### Brief
A faithful, picture-free copy of the listing below is required.

### Supplied records
┌──

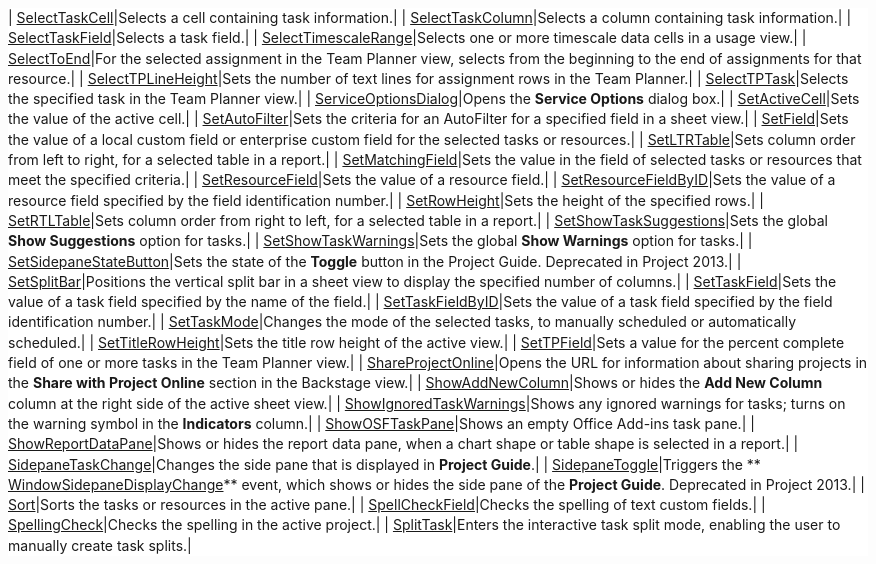 | [SelectTaskCell](824be785-faa8-b274-bc4c-b830f828528d.md)|Selects a cell containing task information.|
| [SelectTaskColumn](f4269749-de44-d7dd-de74-c95a046411fe.md)|Selects a column containing task information.|
| [SelectTaskField](182bfb43-c1ae-32e1-2e93-7cb035e36bd0.md)|Selects a task field.|
| [SelectTimescaleRange](16a4bd12-7a60-c172-6a73-c3552b2baf4b.md)|Selects one or more timescale data cells in a usage view.|
| [SelectToEnd](80de4420-5ea8-1bf3-3509-a9c605570e2b.md)|For the selected assignment in the Team Planner view, selects from the beginning to the end of assignments for that resource.|
| [SelectTPLineHeight](f637032a-ede4-6164-e796-716bf5f556f1.md)|Sets the number of text lines for assignment rows in the Team Planner.|
| [SelectTPTask](ef27e878-8c80-ad09-157d-f803ec2e7352.md)|Selects the specified task in the Team Planner view.|
| [ServiceOptionsDialog](089c6989-4d46-5930-c0d5-ca6c0a66aa21.md)|Opens the  **Service Options** dialog box.|
| [SetActiveCell](fcc225b7-98a6-7b3d-ff3b-22392f09920b.md)|Sets the value of the active cell.|
| [SetAutoFilter](4e4b4d4a-838b-f9b7-e3ab-d7bfa8efce5f.md)|Sets the criteria for an AutoFilter for a specified field in a sheet view.|
| [SetField](9f0670a9-b7e3-0bb6-40fc-0dcae63a3c19.md)|Sets the value of a local custom field or enterprise custom field for the selected tasks or resources.|
| [SetLTRTable](33aee9ba-da55-c83c-a1cf-27b5751c3fdf.md)|Sets column order from left to right, for a selected table in a report.|
| [SetMatchingField](fcd57c26-6463-8821-481f-0c38d072118a.md)|Sets the value in the field of selected tasks or resources that meet the specified criteria.|
| [SetResourceField](fbf71bbe-86cc-c53c-a0c3-0df288e2b480.md)|Sets the value of a resource field.|
| [SetResourceFieldByID](1309ee61-6b66-db45-ed69-b0b3dd9b8dda.md)|Sets the value of a resource field specified by the field identification number.|
| [SetRowHeight](bfa4a87b-9e9f-9937-4b9d-a7b26576a5da.md)|Sets the height of the specified rows.|
| [SetRTLTable](92dc18e3-fa84-a4b2-d032-aa32a4e3957d.md)|Sets column order from right to left, for a selected table in a report.|
| [SetShowTaskSuggestions](650dd088-9b38-8706-900d-dad7a6ebf4fd.md)|Sets the global  **Show Suggestions** option for tasks.|
| [SetShowTaskWarnings](43ccb666-c61d-e26a-2645-9fa2cb4b3d72.md)|Sets the global  **Show Warnings** option for tasks.|
| [SetSidepaneStateButton](21603c44-d9f3-96b6-ee42-df17eb58287a.md)|Sets the state of the  **Toggle** button in the Project Guide. Deprecated in Project 2013.|
| [SetSplitBar](caf26a56-43ad-1714-79e4-cab013a55f3c.md)|Positions the vertical split bar in a sheet view to display the specified number of columns.|
| [SetTaskField](44e3df27-8924-ecbb-b655-7dab9a51d96f.md)|Sets the value of a task field specified by the name of the field.|
| [SetTaskFieldByID](b4c74d96-d25b-707e-15f1-5e7f05363360.md)|Sets the value of a task field specified by the field identification number.|
| [SetTaskMode](0d800877-9cd9-97e0-6912-6a8d5f596276.md)|Changes the mode of the selected tasks, to manually scheduled or automatically scheduled.|
| [SetTitleRowHeight](7ee0d6db-9fd5-bcd4-e495-14d0a270ed99.md)|Sets the title row height of the active view.|
| [SetTPField](66867c0a-e5a7-9492-463b-0cb955f020df.md)|Sets a value for the percent complete field of one or more tasks in the Team Planner view.|
| [ShareProjectOnline](7742715a-d78a-334b-5655-7047efd28890.md)|Opens the URL for information about sharing projects in the  **Share with Project Online** section in the Backstage view.|
| [ShowAddNewColumn](2f13b46a-da46-453d-1165-f9a1d9b06377.md)|Shows or hides the  **Add New Column** column at the right side of the active sheet view.|
| [ShowIgnoredTaskWarnings](77eeb3ef-511d-af17-56c1-aa717fd7d213.md)|Shows any ignored warnings for tasks; turns on the warning symbol in the  **Indicators** column.|
| [ShowOSFTaskPane](50109216-a0e4-ed18-ea92-e0689f896b86.md)|Shows an empty Office Add-ins task pane.|
| [ShowReportDataPane](7f0e991a-df7c-9534-45de-50d3839fbac7.md)|Shows or hides the report data pane, when a chart shape or table shape is selected in a report.|
| [SidepaneTaskChange](277a9242-b098-8f69-44b8-668175867b42.md)|Changes the side pane that is displayed in  **Project Guide**.|
| [SidepaneToggle](882c9bef-f150-7128-a506-388dbe39558d.md)|Triggers the  ** [WindowSidepaneDisplayChange](8c4c22f4-4005-eff5-2964-880982634e78.md)** event, which shows or hides the side pane of the **Project Guide**. Deprecated in Project 2013.|
| [Sort](996df315-32ae-eac8-75cb-182a95f74879.md)|Sorts the tasks or resources in the active pane.|
| [SpellCheckField](4c5cc4c9-b947-c237-7f7e-0d703bd34352.md)|Checks the spelling of text custom fields.|
| [SpellingCheck](e9eea1ad-f2c1-7683-2c09-802a0d33fcec.md)|Checks the spelling in the active project.|
| [SplitTask](490dcca9-66c5-9284-44ff-a92aa30fadf4.md)|Enters the interactive task split mode, enabling the user to manually create task splits.|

└──

### Answer
 | [SelectTaskCell](824be785-faa8-b274-bc4c-b830f828528d.md)|Selects a cell containing task information.|
| [SelectTaskColumn](f4269749-de44-d7dd-de74-c95a046411fe.md)|Selects a column containing task information.|
| [SelectTaskField](182bfb43-c1ae-32e1-2e93-7cb035e36bd0.md)|Selects a task field.|
| [SelectTimescaleRange](16a4bd12-7a60-c172-6a73-c3552b2baf4b.md)|Selects one or more timescale data cells in a usage view.|
| [SelectToEnd](80de4420-5ea8-1bf3-3509-a9c605570e2b.md)|For the selected assignment in the Team Planner view, selects from the beginning to the end of assignments for that resource.|
| [SelectTPLineHeight](f637032a-ede4-6164-e796-716bf5f556f1.md)|Sets the number of text lines for assignment rows in the Team Planner.|
| [SelectTPTask](ef27e878-8c80-ad09-157d-f803ec2e7352.md)|Selects the specified task in the Team Planner view.|
| [ServiceOptionsDialog](089c6989-4d46-5930-c0d5-ca6c0a66aa21.md)|Opens the  **Service Options** dialog box.|
| [SetActiveCell](fcc225b7-98a6-7b3d-ff3b-22392f09920b.md)|Sets the value of the active cell.|
| [SetAutoFilter](4e4b4d4a-838b-f9b7-e3ab-d7bfa8efce5f.md)|Sets the criteria for an AutoFilter for a specified field in a sheet view.|
| [SetField](9f0670a9-b7e3-0bb6-40fc-0dcae63a3c19.md)|Sets the value of a local custom field or enterprise custom field for the selected tasks or resources.|
| [SetLTRTable](33aee9ba-da55-c83c-a1cf-27b5751c3fdf.md)|Sets column order from left to right, for a selected table in a report.|
| [SetMatchingField](fcd57c26-6463-8821-481f-0c38d072118a.md)|Sets the value in the field of selected tasks or resources that meet the specified criteria.|
| [SetResourceField](fbf71bbe-86cc-c53c-a0c3-0df288e2b480.md)|Sets the value of a resource field.|
| [SetResourceFieldByID](1309ee61-6b66-db45-ed69-b0b3dd9b8dda.md)|Sets the value of a resource field specified by the field identification number.|
| [SetRowHeight](bfa4a87b-9e9f-9937-4b9d-a7b26576a5da.md)|Sets the height of the specified rows.|
| [SetRTLTable](92dc18e3-fa84-a4b2-d032-aa32a4e3957d.md)|Sets column order from right to left, for a selected table in a report.|
| [SetShowTaskSuggestions](650dd088-9b38-8706-900d-dad7a6ebf4fd.md)|Sets the global  **Show Suggestions** option for tasks.|
| [SetShowTaskWarnings](43ccb666-c61d-e26a-2645-9fa2cb4b3d72.md)|Sets the global  **Show Warnings** option for tasks.|
| [SetSidepaneStateButton](21603c44-d9f3-96b6-ee42-df17eb58287a.md)|Sets the state of the  **Toggle** button in the Project Guide. Deprecated in Project 2013.|
| [SetSplitBar](caf26a56-43ad-1714-79e4-cab013a55f3c.md)|Positions the vertical split bar in a sheet view to display the specified number of columns.|
| [SetTaskField](44e3df27-8924-ecbb-b655-7dab9a51d96f.md)|Sets the value of a task field specified by the name of the field.|
| [SetTaskFieldByID](b4c74d96-d25b-707e-15f1-5e7f05363360.md)|Sets the value of a task field specified by the field identification number.|
| [SetTaskMode](0d800877-9cd9-97e0-6912-6a8d5f596276.md)|Changes the mode of the selected tasks, to manually scheduled or automatically scheduled.|
| [SetTitleRowHeight](7ee0d6db-9fd5-bcd4-e495-14d0a270ed99.md)|Sets the title row height of the active view.|
| [SetTPField](66867c0a-e5a7-9492-463b-0cb955f020df.md)|Sets a value for the percent complete field of one or more tasks in the Team Planner view.|
| [ShareProjectOnline](7742715a-d78a-334b-5655-7047efd28890.md)|Opens the URL for information about sharing projects in the  **Share with Project Online** section in the Backstage view.|
| [ShowAddNewColumn](2f13b46a-da46-453d-1165-f9a1d9b06377.md)|Shows or hides the  **Add New Column** column at the right side of the active sheet view.|
| [ShowIgnoredTaskWarnings](77eeb3ef-511d-af17-56c1-aa717fd7d213.md)|Shows any ignored warnings for tasks; turns on the warning symbol in the  **Indicators** column.|
| [ShowOSFTaskPane](50109216-a0e4-ed18-ea92-e0689f896b86.md)|Shows an empty Office Add-ins task pane.|
| [ShowReportDataPane](7f0e991a-df7c-9534-45de-50d3839fbac7.md)|Shows or hides the report data pane, when a chart shape or table shape is selected in a report.|
| [SidepaneTaskChange](277a9242-b098-8f69-44b8-668175867b42.md)|Changes the side pane that is displayed in  **Project Guide**.|
| [SidepaneToggle](882c9bef-f150-7128-a506-388dbe39558d.md)|Triggers the  ** [WindowSidepaneDisplayChange](8c4c22f4-4005-eff5-2964-880982634e78.md)** event, which shows or hides the side pane of the **Project Guide**. Deprecated in Project 2013.|
| [Sort](996df315-32ae-eac8-75cb-182a95f74879.md)|Sorts the tasks or resources in the active pane.|
| [SpellCheckField](4c5cc4c9-b947-c237-7f7e-0d703bd34352.md)|Checks the spelling of text custom fields.|
| [SpellingCheck](e9eea1ad-f2c1-7683-2c09-802a0d33fcec.md)|Checks the spelling in the active project.|
| [SplitTask](490dcca9-66c5-9284-44ff-a92aa30fadf4.md)|Enters the interactive task split mode, enabling the user to manually create task splits.|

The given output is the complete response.